* **DATA**:
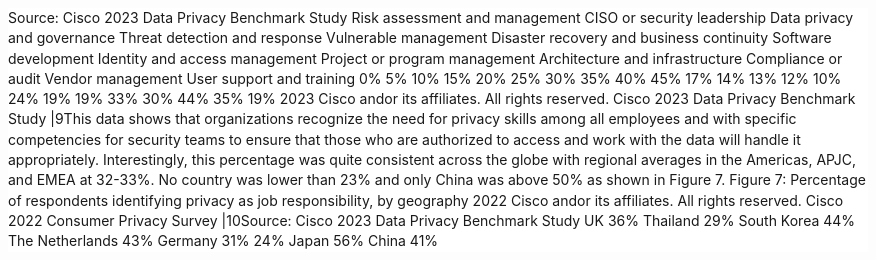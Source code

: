 Source: Cisco 2023 Data Privacy Benchmark Study
Risk assessment and management
CISO or security leadership
Data privacy and governance
Threat detection and response
Vulnerable management
Disaster recovery and business continuity
Software development
Identity and access management
Project or program management
Architecture and infrastructure
Compliance or audit
Vendor management
User support and training
0%
5%
10%
15%
20%
25%
30%
35%
40%
45%
17%
14%
13%
12%
10%
24%
19%
19%
33%
30%
44%
35%
19%
 2023 Cisco andor its affiliates. All rights reserved.
Cisco 2023 Data Privacy Benchmark Study \|9This data shows that organizations recognize the need for privacy skills among all employees 
and with specific competencies for security teams to ensure that those who are authorized to 
access and work with the data will handle it appropriately. Interestingly, this percentage was 
quite consistent across the globe with regional averages in the Americas, APJC, and EMEA at 
32\-33%. No country was lower than 23% and only China was above 50% as shown in Figure 7\.
Figure 7: Percentage of respondents 
identifying privacy as job responsibility,
by geography
 2022 Cisco andor its affiliates. All rights reserved.
Cisco 2022 Consumer Privacy Survey \|10Source: Cisco 2023 Data Privacy Benchmark Study
UK
36%
Thailand
29%
South Korea
44%
The Netherlands
43%
Germany
31%
24%
Japan
56%
China
41%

* **WHAT TO DO**: In the copy, no pictures should appear; the records themselves must be repeated exactly.

* **YOUR RESPONSE**:
Source code

: Source: Cisco 2023 Data Privacy Benchmark Study
Risk assessment and management
CISO or security leadership
Data privacy and governance
Threat detection and response
Vulnerable management
Disaster recovery and business continuity
Software development
Identity and access management
Project or program management
Architecture and infrastructure
Compliance or audit
Vendor management
User support and training
0%
5%
10%
15%
20%
25%
30%
35%
40%
45%
17%
14%
13%
12%
10%
24%
19%
19%
33%
30%
44%
35%
19%
 2023 Cisco andor its affiliates. All rights reserved.
Cisco 2023 Data Privacy Benchmark Study \|9This data shows that organizations recognize the need for privacy skills among all employees 
and with specific competencies for security teams to ensure that those who are authorized to 
access and work with the data will handle it appropriately. Interestingly, this percentage was 
quite consistent across the globe with regional averages in the Americas, APJC, and EMEA at 
32\-33%. No country was lower than 23% and only China was above 50% as shown in Figure 7\.
Figure 7: Percentage of respondents 
identifying privacy as job responsibility,
by geography
 2022 Cisco andor its affiliates. All rights reserved.
Cisco 2022 Consumer Privacy Survey \|10Source: Cisco 2023 Data Privacy Benchmark Study
UK
36%
Thailand
29%
South Korea
44%
The Netherlands
43%
Germany
31%
24%
Japan
56%
China
41%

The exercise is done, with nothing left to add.